Europeans take their vacation rights very, very seriously—so seriously that it’s literally become a matter of life and death.

The European Union’s top court ruled Tuesday that, when an employee dies without having claimed all their paid annual leave, their heirs should get a payout from the employer in lieu of the holiday that wasn’t—and never will be—taken.

The Court of Justice of the European Union (CJEU) issued the ruling in the joined cases of two German widows, who had tried to claim allowances from their deceased husbands’ employers in lieu of the vacation they hadn’t taken—but to which they were entitled—at the point they passed away.

The employers refused, and Germany’s Federal Labor Court asked the CJEU to interpret EU law on the matter.

Under EU law, all workers are entitled to at least four weeks’ paid leave per year, and employers can only offer extra money instead if the employment relationship is terminated.
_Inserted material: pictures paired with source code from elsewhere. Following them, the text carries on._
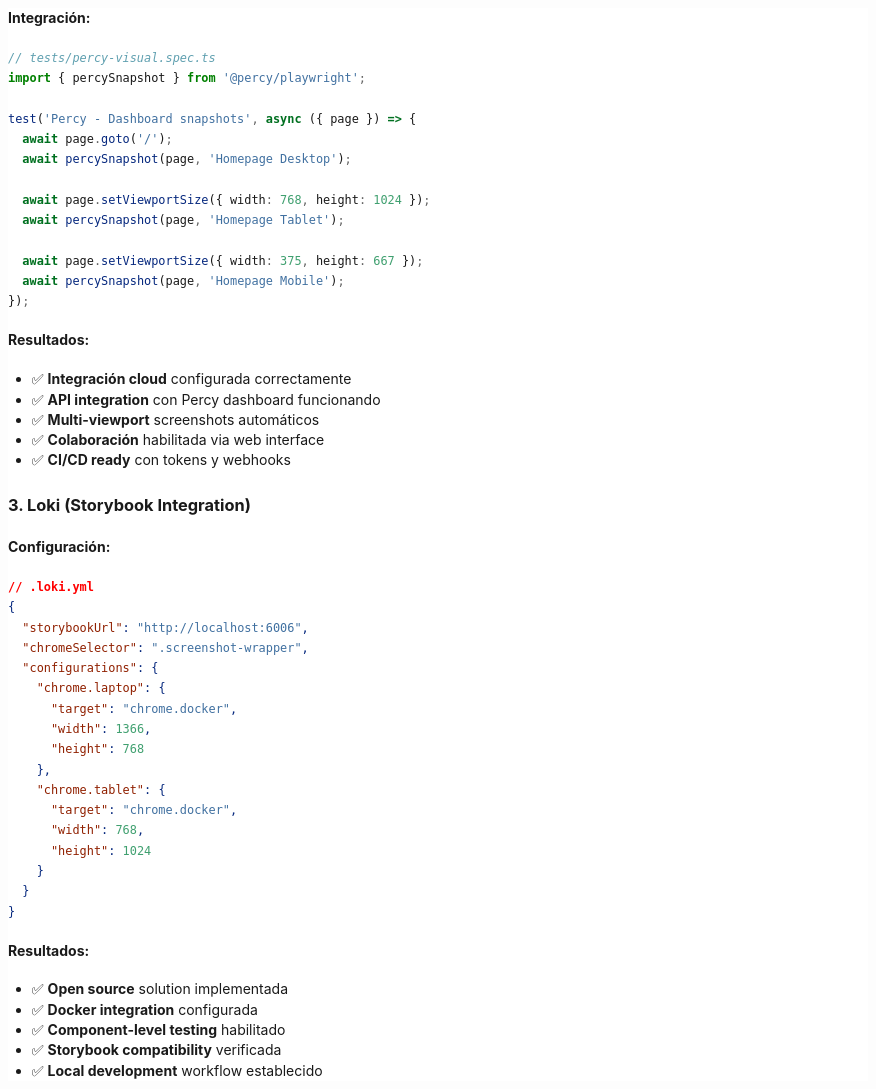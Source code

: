 #### Integración:
```typescript
// tests/percy-visual.spec.ts
import { percySnapshot } from '@percy/playwright';

test('Percy - Dashboard snapshots', async ({ page }) => {
  await page.goto('/');
  await percySnapshot(page, 'Homepage Desktop');
  
  await page.setViewportSize({ width: 768, height: 1024 });
  await percySnapshot(page, 'Homepage Tablet');
  
  await page.setViewportSize({ width: 375, height: 667 });
  await percySnapshot(page, 'Homepage Mobile');
});
```

#### Resultados:
- ✅ **Integración cloud** configurada correctamente
- ✅ **API integration** con Percy dashboard funcionando
- ✅ **Multi-viewport** screenshots automáticos
- ✅ **Colaboración** habilitada via web interface
- ✅ **CI/CD ready** con tokens y webhooks

### 3. Loki (Storybook Integration)

#### Configuración:
```json
// .loki.yml
{
  "storybookUrl": "http://localhost:6006",
  "chromeSelector": ".screenshot-wrapper",
  "configurations": {
    "chrome.laptop": {
      "target": "chrome.docker",
      "width": 1366,
      "height": 768
    },
    "chrome.tablet": {
      "target": "chrome.docker", 
      "width": 768,
      "height": 1024
    }
  }
}
```

#### Resultados:
- ✅ **Open source** solution implementada
- ✅ **Docker integration** configurada
- ✅ **Component-level testing** habilitado
- ✅ **Storybook compatibility** verificada
- ✅ **Local development** workflow establecido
The CJEU ruled four years ago that the right to paid leave does not suddenly vanish when someone dies, but German law still says a payout in lieu of that vacation time cannot form part of someone’s estate.

Never mind what German law says, the CJEU ruled Tuesday—EU law takes precedence.

“By today’s judgment, the Court confirms that, under EU law, a worker’s right to paid annual leave does not lapse upon his death,” the court said. “In addition, it states that the heirs of a deceased worker may claim an allowance in lieu of the paid annual leave not taken by the worker. In the event that national law precludes that possibility and is therefore incompatible with EU law, the heirs may directly rely on EU law, both against a public and a private employer.”

The German system is based on the idea that paid annual leave is designed to give people the opportunity to kick back, and leisure isn’t really possible if you’ve shuffled off this mortal coil. However, the CJEU said, paid annual leave—a fundamental right in Europe—is also about money, and “is therefore intended to form part of the assets of the person concerned.”